What makes polling so challenging, and election forecasting so difficult?
For polls to be useful, they must capture a representative sample of those who will cast votes in the election. For example, if a pollster oversamples Republican-leaning voters in a Democrat-leaning district, the resulting poll may not provide useful forecasting information.
The issue of registered voters versus likely voters versus those who actually vote further clouds the value of polling data. Even when people indicate that they are likely to vote, what they actually do may be different. This means that polling data may contain information about people who never cast a ballot.

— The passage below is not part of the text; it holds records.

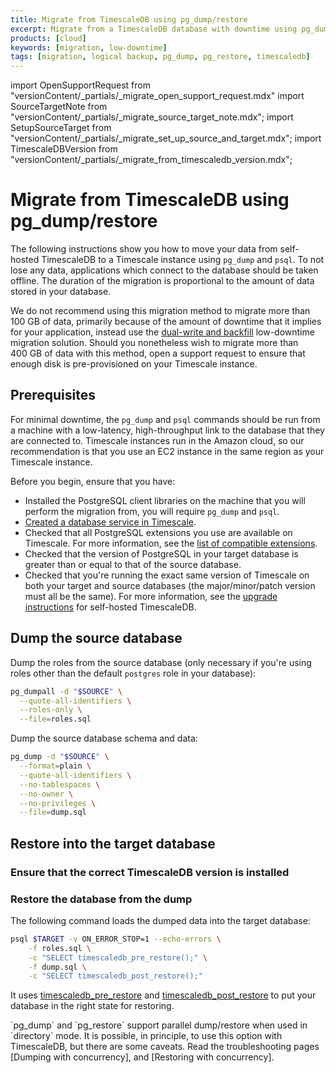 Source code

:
 ```yaml
---
title: Migrate from TimescaleDB using pg_dump/restore
excerpt: Migrate from a TimescaleDB database with downtime using pg_dump/restore
products: [cloud]
keywords: [migration, low-downtime]
tags: [migration, logical backup, pg_dump, pg_restore, timescaledb]
---
```


import OpenSupportRequest from "versionContent/_partials/_migrate_open_support_request.mdx"
import SourceTargetNote from "versionContent/_partials/_migrate_source_target_note.mdx";
import SetupSourceTarget from "versionContent/_partials/_migrate_set_up_source_and_target.mdx";
import TimescaleDBVersion from "versionContent/_partials/_migrate_from_timescaledb_version.mdx";

# Migrate from TimescaleDB using pg_dump/restore

The following instructions show you how to move your data from self-hosted
TimescaleDB to a Timescale instance using `pg_dump` and `psql`. To not lose any
data, applications which connect to the database should be taken offline. The
duration of the migration is proportional to the amount of data stored in your
database.

We do not recommend using this migration method to migrate more than
100&nbsp;GB of data, primarily because of the amount of downtime that it
implies for your application, instead use the [dual-write and backfill]
low-downtime migration solution. Should you nonetheless wish to migrate more
than 400&nbsp;GB of data with this method, open a support request to ensure
that enough disk is pre-provisioned on your Timescale instance.

<OpenSupportRequest />

[dual-write and backfill]: /migrate/:currentVersion:/dual-write-and-backfill

<SourceTargetNote />

## Prerequisites

For minimal downtime, the `pg_dump` and `psql` commands should be run from a
machine with a low-latency, high-throughput link to the database that they are
connected to. Timescale instances run in the Amazon cloud, so our
recommendation is that you use an EC2 instance in the same region as your
Timescale instance.

Before you begin, ensure that you have:

- Installed the PostgreSQL client libraries on the machine that you will
  perform the migration from, you will require `pg_dump` and `psql`.
- [Created a database service in Timescale].
- Checked that all PostgreSQL extensions you use are available on Timescale.
  For more information, see the [list of compatible extensions].
- Checked that the version of PostgreSQL in your target database is greater
  than or equal to that of the source database.
- Checked that you're running the exact same version of Timescale on both your
  target and source databases (the major/minor/patch version must all be the
  same). For more information, see the [upgrade instructions] for self-hosted
  TimescaleDB.

[Created a database service in Timescale]: /use-timescale/:currentVersion:/services/create-a-service/
[list of compatible extensions]: /use-timescale/:currentVersion:/extensions/
[upgrade instructions]: /self-hosted/latest/:currentVersion:/about-upgrades/

## Dump the source database

Dump the roles from the source database (only necessary if you're using roles
other than the default `postgres` role in your database):

```bash
pg_dumpall -d "$SOURCE" \
  --quote-all-identifiers \
  --roles-only \
  --file=roles.sql
```

<SetupSourceTarget />

Dump the source database schema and data:

```bash
pg_dump -d "$SOURCE" \
  --format=plain \
  --quote-all-identifiers \
  --no-tablespaces \
  --no-owner \
  --no-privileges \
  --file=dump.sql
```

## Restore into the target database

### Ensure that the correct TimescaleDB version is installed

<TimescaleDBVersion />

### Restore the database from the dump

The following command loads the dumped data into the target database:

```bash
psql $TARGET -v ON_ERROR_STOP=1 --echo-errors \
    -f roles.sql \
    -c "SELECT timescaledb_pre_restore();" \
    -f dump.sql \
    -c "SELECT timescaledb_post_restore();"
```

It uses [timescaledb_pre_restore] and [timescaledb_post_restore] to put your
database in the right state for restoring.

<Highlight type="note">
`pg_dump` and `pg_restore` support parallel dump/restore when used in
`directory` mode. It is possible, in principle, to use this option with
TimescaleDB, but there are some caveats. Read the troubleshooting pages
[Dumping with concurrency], and [Restoring with concurrency].
</Highlight>

[timescaledb_pre_restore]: /api/:currentVersion:/administration/timescaledb_pre_restore/
[timescaledb_post_restore]: /api/:currentVersion:/administration/timescaledb_post_restore/
[Dumping with concurrency]: /migrate/:currentVersion:/troubleshooting#dumping-with-concurrency
[Restoring with concurrency]: /migrate/:currentVersion:/troubleshooting#restoring-with-concurrency
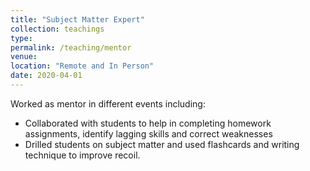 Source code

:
 ```yaml
---
title: "Subject Matter Expert"
collection: teachings
type: 
permalink: /teaching/mentor
venue: 
location: "Remote and In Person"
date: 2020-04-01
---
```

Worked as mentor in different events including:
* Collaborated with students to help in completing homework assignments, identify lagging skills and correct
weaknesses
* Drilled students on subject matter and used flashcards and writing technique to improve recoil.

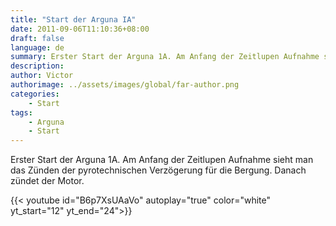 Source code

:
 ```yaml
---
title: "Start der Arguna IA"
date: 2011-09-06T11:10:36+08:00
draft: false
language: de
summary: Erster Start der Arguna 1A. Am Anfang der Zeitlupen Aufnahme sieht man...
description: 
author: Victor
authorimage: ../assets/images/global/far-author.png
categories: 
    - Start
tags:
    - Arguna
    - Start 
---
```


Erster Start der Arguna 1A. Am Anfang der Zeitlupen Aufnahme sieht man das Zünden der pyrotechnischen Verzögerung für die Bergung. Danach zündet der Motor.

{{< youtube id="B6p7XsUAaVo" autoplay="true" color="white" yt_start="12" yt_end="24">}}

How polling data are collected can bias the results. Some contact target voters by landlines, others by cell phones and yet others via the internet. Live callers versus robocalls also create different responses. Each technique carries with them hidden biases. For example, older Americans are more likely to have a landline than younger Americans. This means that their political leanings many be over-represented if pollsters primarily target landline owners in their polling and do not appropriately account for this bias.
Some may believe that poll sizes are an issue of concern. This is one of the less significant problems with polls. A poll size of 400 can yield a forecast whose margin of error is around plus or minus 5 percent with 95 percent confidence. Up the poll size to 1,000 and the accuracy improves to around plus or minus 3 percent. Of course, with many races, particularly those in the Senate running within just 1 or 2 percentage points, like Nevada, Arizona and Georgia, such races are labelled as toss-ups, with no clear favorite.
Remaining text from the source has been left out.